The U.S. Cybersecurity and Infrastructure Security Agency (CISA) has warned organizations about active exploitation of critical flaws in Adobe ColdFusion, Langflow, and two Joomla extensions, urging r...

The U.S. Cybersecurity and Infrastructure Security Agency (CISA) has warned organizations about active exploitation of critical flaws in Adobe ColdFusion, Langflow, and two Joomla extensions, urging rapid patching and remediation.

ColdFusion and Langflow flaws under attack

Among the newly highlighted issues is CVE-2026-48282, a maximum-severity Adobe ColdFusion vulnerability involving path traversal that can let attackers run arbitrary code. Adobe released fixes on June 30, and CISA added the flaw to its Known Exploited Vulnerabilities (KEV) catalog shortly afterward after evidence emerged that attackers were already using it in real-world intrusions.

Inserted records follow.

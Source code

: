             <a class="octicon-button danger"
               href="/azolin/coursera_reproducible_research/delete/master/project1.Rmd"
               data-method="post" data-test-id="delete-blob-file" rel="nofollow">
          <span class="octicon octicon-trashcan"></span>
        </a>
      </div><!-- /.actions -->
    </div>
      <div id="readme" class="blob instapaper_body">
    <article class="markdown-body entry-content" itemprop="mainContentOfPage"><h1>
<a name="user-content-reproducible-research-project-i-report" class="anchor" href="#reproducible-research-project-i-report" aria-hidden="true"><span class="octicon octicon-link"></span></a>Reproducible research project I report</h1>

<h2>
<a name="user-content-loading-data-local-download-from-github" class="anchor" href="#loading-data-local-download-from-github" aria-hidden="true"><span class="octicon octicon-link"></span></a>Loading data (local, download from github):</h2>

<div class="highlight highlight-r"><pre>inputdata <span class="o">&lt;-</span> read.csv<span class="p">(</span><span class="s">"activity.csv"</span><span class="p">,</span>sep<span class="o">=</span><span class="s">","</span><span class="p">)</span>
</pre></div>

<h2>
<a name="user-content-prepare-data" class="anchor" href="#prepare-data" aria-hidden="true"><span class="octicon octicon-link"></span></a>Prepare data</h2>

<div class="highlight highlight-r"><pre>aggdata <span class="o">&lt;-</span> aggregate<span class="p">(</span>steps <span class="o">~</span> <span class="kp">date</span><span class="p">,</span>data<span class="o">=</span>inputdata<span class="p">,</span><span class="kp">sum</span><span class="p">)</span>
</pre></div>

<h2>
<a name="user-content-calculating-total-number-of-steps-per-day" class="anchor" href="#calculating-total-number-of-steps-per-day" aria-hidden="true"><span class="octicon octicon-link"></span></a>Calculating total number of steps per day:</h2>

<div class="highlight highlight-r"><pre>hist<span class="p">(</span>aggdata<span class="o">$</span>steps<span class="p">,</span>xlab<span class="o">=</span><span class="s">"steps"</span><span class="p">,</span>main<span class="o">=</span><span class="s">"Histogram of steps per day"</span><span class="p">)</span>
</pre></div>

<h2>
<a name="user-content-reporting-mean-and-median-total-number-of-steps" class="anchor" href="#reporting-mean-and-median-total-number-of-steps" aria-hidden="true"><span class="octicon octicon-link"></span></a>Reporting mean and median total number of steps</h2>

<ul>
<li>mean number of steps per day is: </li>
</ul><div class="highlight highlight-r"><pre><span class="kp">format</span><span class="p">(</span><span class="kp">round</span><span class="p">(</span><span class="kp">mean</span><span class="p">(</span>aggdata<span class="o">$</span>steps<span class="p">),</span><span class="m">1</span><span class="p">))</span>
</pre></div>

CISA also flagged CVE-2026-55255 in Langflow, a low-code application platform. The flaw is a cross-tenant insecure direct object reference weakness that can allow one user to access or trigger another user’s flows by supplying a flow UUID. Langflow addressed the issue in version 1.9.1. Security researchers previously reported that attackers were already abusing the bug, and in some cases chaining it with an older remote code execution issue to gain deeper access.

Joomla extension weaknesses also exploited

The agency additionally warned about two Joomla-related vulnerabilities affecting popular extensions. One is CVE-2026-48908 in SP Page Builder by JoomShaper, an access control problem that can allow unauthenticated remote code execution through the custom icon upload feature. The issue was fixed in SP Page Builder 6.6.2.

The second is CVE-2026-56290 in Page Builder CK by Joomlack, an unauthenticated arbitrary file upload flaw that can also lead to remote code execution on the server. That issue was resolved in Page Builder CK 3.6.0, released on June 27. Reports indicate attackers moved quickly to abuse the weakness for web shell deployment.

Patch deadlines for federal agencies

Under CISA guidance and Binding Operational Directive 26-04, U.S. federal civilian agencies must address all four vulnerabilities by July 10. CISA said other organizations should review the KEV catalog regularly and prioritize any listed flaws that affect their systems, especially when exploitation is already underway.

The warning comes amid a series of recent advisories on actively exploited software bugs, reinforcing the need for organizations to apply updates quickly and verify that exposed web applications are protected.